Will the pockets of functional experimental societies (two people building something together that is beautiful and functional counts in my opinion) come together and coalesce into a larger entity that extinguishes the dumpster fire of globalized insanity that is eating the world?
I don't know. It could. That outcome doesn't matter (let go).
The pockets we build -- the weeds growing in the cracks of industrial consumer society - might be the seedpods of the flourishing gaiacentric ecological society of the year 2325.
Or, they might be containers of beauty that ferry us to the end of our lives before blowing away in the wind.

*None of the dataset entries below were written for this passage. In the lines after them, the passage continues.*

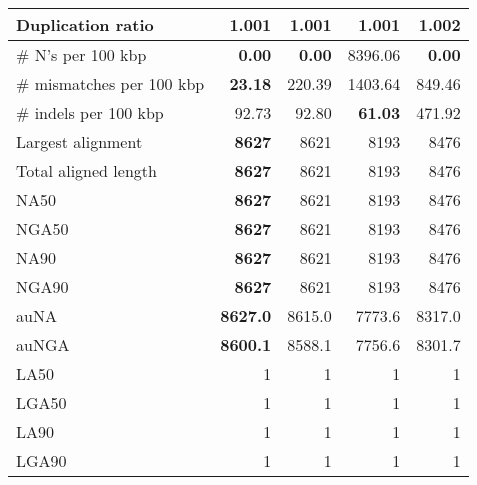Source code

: \documentclass[12pt,a4paper]{article}
\begin{document}
\begin{table}[ht]
\begin{center}
\begin{tabular}{|l*{4}{|r}|}
Duplication ratio & {\bf 1.001} & {\bf 1.001} & {\bf 1.001} & 1.002 \\ \hline
\# N's per 100 kbp & {\bf 0.00} & {\bf 0.00} & 8396.06 & {\bf 0.00} \\ \hline
\# mismatches per 100 kbp & {\bf 23.18} & 220.39 & 1403.64 & 849.46 \\ \hline
\# indels per 100 kbp & 92.73 & 92.80 & {\bf 61.03} & 471.92 \\ \hline
Largest alignment & {\bf 8627} & 8621 & 8193 & 8476 \\ \hline
Total aligned length & {\bf 8627} & 8621 & 8193 & 8476 \\ \hline
NA50 & {\bf 8627} & 8621 & 8193 & 8476 \\ \hline
NGA50 & {\bf 8627} & 8621 & 8193 & 8476 \\ \hline
NA90 & {\bf 8627} & 8621 & 8193 & 8476 \\ \hline
NGA90 & {\bf 8627} & 8621 & 8193 & 8476 \\ \hline
auNA & {\bf 8627.0} & 8615.0 & 7773.6 & 8317.0 \\ \hline
auNGA & {\bf 8600.1} & 8588.1 & 7756.6 & 8301.7 \\ \hline
LA50 & 1 & 1 & 1 & 1 \\ \hline
LGA50 & 1 & 1 & 1 & 1 \\ \hline
LA90 & 1 & 1 & 1 & 1 \\ \hline
LGA90 & 1 & 1 & 1 & 1 \\ \hline
\end{tabular}
\end{center}
\end{table}
\end{document}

We can't know. It isn't up to us to know. Knowing the outcome is a way of relating to the future that we (I) must unlearn, I think. Clenching so tightly to narratives of definite outcomes is an excellent method for atrocity justification. It is doomsday epistemology, a way to do bad things now in order to theoretically get good things later. But the bad things done now tend to pile up and up and the past fills with the corpses of our decisions, and the good things in the future stay in the future of our minds eye. The weight of the dead rots our broken hearts and we're lost.
Whether what we build now are the cornerstones of the future or leaves on the wind makes no difference to how we ought to think and act now. We build them not because of what we see in the future but because of what is in our hearts now: love for others, love for ourselves, love for beauty and the onrushing experience of being alive and breathing air on this rock spinning through the dark.
Take care, J,
T
October 15, 2025, Quail Haven
Highway 50.
Highway 50, outside of Eureka, NV, about to ride into the middle of an electrical storm.